** Material supplied follows **
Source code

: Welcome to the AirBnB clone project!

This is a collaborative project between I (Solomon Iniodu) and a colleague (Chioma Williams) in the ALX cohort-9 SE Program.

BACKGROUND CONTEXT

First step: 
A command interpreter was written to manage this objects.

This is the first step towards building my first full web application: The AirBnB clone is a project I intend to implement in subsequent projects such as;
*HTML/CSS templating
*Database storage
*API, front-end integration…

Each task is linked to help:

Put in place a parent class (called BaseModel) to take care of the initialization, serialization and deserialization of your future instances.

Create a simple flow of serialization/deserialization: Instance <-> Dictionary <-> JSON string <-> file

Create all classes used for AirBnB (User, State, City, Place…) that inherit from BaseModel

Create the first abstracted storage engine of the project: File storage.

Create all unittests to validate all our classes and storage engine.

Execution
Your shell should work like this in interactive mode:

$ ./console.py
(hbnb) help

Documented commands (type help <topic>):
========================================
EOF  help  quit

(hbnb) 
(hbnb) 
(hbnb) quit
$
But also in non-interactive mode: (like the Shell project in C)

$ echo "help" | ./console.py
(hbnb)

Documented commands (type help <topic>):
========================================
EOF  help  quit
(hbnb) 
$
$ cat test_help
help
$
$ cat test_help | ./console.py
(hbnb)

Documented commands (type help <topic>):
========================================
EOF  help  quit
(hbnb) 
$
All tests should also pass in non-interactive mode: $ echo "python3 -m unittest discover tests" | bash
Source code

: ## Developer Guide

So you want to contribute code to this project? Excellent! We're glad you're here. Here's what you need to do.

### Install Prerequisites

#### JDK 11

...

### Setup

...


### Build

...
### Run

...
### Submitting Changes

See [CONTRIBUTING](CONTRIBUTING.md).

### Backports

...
** End of Material supplied **
** Material supplied follows **
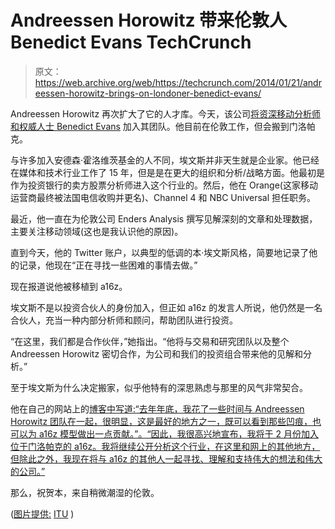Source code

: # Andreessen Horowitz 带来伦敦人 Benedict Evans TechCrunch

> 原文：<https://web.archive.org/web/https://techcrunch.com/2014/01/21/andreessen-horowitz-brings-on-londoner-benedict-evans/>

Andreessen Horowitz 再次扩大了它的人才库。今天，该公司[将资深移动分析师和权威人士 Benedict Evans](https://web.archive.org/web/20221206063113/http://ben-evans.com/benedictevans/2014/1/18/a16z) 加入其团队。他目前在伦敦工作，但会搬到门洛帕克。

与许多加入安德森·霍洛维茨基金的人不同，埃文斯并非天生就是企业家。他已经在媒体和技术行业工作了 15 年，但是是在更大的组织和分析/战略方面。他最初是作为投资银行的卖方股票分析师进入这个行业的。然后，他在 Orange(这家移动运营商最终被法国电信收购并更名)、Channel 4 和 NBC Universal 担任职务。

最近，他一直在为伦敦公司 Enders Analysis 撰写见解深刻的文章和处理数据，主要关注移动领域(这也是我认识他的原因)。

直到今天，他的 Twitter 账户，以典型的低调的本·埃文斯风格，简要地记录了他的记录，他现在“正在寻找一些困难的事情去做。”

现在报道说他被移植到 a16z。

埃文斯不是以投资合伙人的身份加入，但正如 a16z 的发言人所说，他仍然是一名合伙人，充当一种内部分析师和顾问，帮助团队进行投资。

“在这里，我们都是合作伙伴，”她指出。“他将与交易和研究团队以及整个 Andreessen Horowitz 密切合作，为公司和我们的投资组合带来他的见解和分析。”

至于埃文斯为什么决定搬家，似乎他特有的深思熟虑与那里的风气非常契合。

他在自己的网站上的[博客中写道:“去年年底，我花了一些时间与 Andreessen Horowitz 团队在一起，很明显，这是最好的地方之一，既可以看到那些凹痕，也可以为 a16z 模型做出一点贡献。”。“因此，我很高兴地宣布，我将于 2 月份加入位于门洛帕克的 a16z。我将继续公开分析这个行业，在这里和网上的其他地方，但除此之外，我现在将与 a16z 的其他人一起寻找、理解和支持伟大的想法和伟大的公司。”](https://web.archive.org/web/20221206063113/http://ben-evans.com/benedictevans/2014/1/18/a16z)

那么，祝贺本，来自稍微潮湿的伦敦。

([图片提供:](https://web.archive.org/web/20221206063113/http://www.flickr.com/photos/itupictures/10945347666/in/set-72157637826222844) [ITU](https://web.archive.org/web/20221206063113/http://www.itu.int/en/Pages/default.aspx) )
** End of Material supplied **
** Material supplied follows **
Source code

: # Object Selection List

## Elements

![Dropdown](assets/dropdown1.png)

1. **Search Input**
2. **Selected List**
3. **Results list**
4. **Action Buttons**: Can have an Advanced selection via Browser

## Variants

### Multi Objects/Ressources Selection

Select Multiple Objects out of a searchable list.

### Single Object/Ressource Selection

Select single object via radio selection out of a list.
** End of Material supplied **
### Exercise
Restate word for word the entries above from the line with "(hbnb) quit" through the line with "### Submitting Changes", inclusive, leaving out everything else.

### Result below
(hbnb) quit
$
But also in non-interactive mode: (like the Shell project in C)

$ echo "help" | ./console.py
(hbnb)

Documented commands (type help <topic>):
========================================
EOF  help  quit
(hbnb) 
$
$ cat test_help
help
$
$ cat test_help | ./console.py
(hbnb)

Documented commands (type help <topic>):
========================================
EOF  help  quit
(hbnb) 
$
All tests should also pass in non-interactive mode: $ echo "python3 -m unittest discover tests" | bash
Source code

: ## Developer Guide

So you want to contribute code to this project? Excellent! We're glad you're here. Here's what you need to do.

### Install Prerequisites

#### JDK 11

...

### Setup

...


### Build

...
### Run

...
### Submitting Changes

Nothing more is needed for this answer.